Mais um dia comum…

Opinião

Marcos Frank

Marcos Frank

Médico neurocirurgião

Colunista

Mais um dia comum…

“Acreditas firmemente que com o trabalho honrado e o estudo atento poderás conquistar uma reputação? Tem presente que te julgarão, não pela tua ciência, mas pela casualidade do destino, pelo corte da tua roupa, pela aparência da tua casa, pelo número dos teus criados, pela atenção que dedicas às conversas informais e aos gostos dos teus clientes… Não poderás demonstrar cansaço ou impaciência e terás de escutar relatos que procedem ao começo dos tempos, quando apenas se quer explicar a história de uma prisão de ventre …. Embora a medicina seja uma ciência incerta, que graças aos esforços de seus discípulos vai adquirindo pouco a pouco, um certo grau de certeza, não te será permitido duvidas, sob pena de perderes a confiança que em ti depositam. Se não afirmas que conheces a natureza da enfermidade, que possuis o remédio para curá-la, o povo te trocará pelos charlatães que vendem a mentira que eles necessitam…” autor desconhecido

Era uma noite fria do gélido mês de dezembro de 1809, quando o Doutor McDowell foi chamado para atender uma paciente no interior do estado do Kentucky. Ao chegar na casa, depois de uma longa e estafante cavalgada, deparou-se com uma paciente emagrecida e com um enorme volume a destacar-se na barriga. Ao contrário dos parentes que acreditavam em uma gravidez complicada, McDowell sabia que ali dentro estava um temível cisto de ovário. Era mais que uma simples doença, era uma condenação à morte.

No entanto a voz fraca da mulher lhe implorava:- Corte fora doutor, eu aguento. Com inacreditável coragem para época ele assim o fez, mesmo que uma multidão à porta de sua residência pretendesse linchá-lo por ousar desafiar as leis de Deus. Mesmo com tal risco ele o fez e tornou-se o primeiro cirurgião da história a vencer a terrível barreira da peritonite e da dor.

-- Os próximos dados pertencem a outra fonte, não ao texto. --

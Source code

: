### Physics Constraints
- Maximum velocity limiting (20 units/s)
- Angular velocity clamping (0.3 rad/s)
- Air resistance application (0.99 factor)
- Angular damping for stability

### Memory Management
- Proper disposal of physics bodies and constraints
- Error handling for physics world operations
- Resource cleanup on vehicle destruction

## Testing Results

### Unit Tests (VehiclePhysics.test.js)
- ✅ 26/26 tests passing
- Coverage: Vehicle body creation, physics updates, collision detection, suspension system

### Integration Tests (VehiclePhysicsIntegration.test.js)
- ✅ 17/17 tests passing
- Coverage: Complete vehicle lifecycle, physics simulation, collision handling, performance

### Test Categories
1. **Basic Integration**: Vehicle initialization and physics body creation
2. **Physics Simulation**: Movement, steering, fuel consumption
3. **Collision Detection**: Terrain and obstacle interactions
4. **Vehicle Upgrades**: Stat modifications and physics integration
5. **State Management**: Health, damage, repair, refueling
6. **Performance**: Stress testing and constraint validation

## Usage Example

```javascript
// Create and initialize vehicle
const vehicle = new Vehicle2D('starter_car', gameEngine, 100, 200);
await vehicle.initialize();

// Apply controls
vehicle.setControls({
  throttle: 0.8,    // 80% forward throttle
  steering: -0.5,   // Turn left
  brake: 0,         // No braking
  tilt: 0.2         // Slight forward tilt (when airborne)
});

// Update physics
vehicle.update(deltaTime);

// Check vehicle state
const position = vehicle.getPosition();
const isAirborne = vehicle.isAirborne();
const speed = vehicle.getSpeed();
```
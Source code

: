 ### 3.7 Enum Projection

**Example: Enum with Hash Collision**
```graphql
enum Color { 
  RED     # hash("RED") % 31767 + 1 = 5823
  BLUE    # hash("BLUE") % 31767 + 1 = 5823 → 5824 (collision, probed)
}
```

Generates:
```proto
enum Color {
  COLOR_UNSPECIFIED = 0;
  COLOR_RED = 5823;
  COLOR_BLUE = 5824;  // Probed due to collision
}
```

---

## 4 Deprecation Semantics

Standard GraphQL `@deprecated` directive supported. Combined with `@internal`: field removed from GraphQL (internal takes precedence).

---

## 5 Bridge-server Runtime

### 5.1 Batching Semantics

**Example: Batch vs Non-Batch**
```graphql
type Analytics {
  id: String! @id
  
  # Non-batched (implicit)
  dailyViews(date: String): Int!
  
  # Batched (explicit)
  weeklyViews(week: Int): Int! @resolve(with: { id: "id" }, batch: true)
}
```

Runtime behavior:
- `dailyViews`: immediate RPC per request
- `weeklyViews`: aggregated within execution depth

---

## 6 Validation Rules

Trinta e sete longos anos ainda iriam se passar até que o dentista Horace Wells descobrisse uma maneira de realizar cirurgias sem dor. Sua primeira demonstração pública com gás hilariante foi um fracasso, mas pouco tempo depois seu colega Morton descobriria como torná-la eficaz e um mundo de possibilidades se abria para os operadores. Era 16 de outubro de 1846.

No entanto, tais descobertas traziam novos problemas a serem resolvidos, como por exemplo, a febre e a infecção. Muito se riu de Lister quando este anunciou em 1867, baseado nos estudos de Pasteur, que as causas da gangrena não eram fluídos etéreos mas sim microrganismos, habitantes de nós mesmos e dos ambientes que frequentamos.

O século 20 somou a coragem daqueles pioneiros, novos métodos de investigação do corpo humano. O raio-X, a ecografia, a tomografia computadorizada e a ressonância magnética nuclear. A química e seu ramo aplicado ao ser humana, a farmácia, trouxeram incríveis medicamentos: os antibióticos, os cardiotônicos, a insulina, os analgésicos e até mesmo os inacreditáveis remédios para dor da alma.

Entramos no século 21 intrigados e acusados de hereges, tal qual o pioneiro McDowell, por ousar mexer nas estruturas do DNA e quem sabe curar doenças antes mesmo delas se tornarem …doenças. O raio-x evoluiu tanto que em breve muitas doenças serão curadas através de seus princípios, não necessitando mais a mão segura do cirurgião.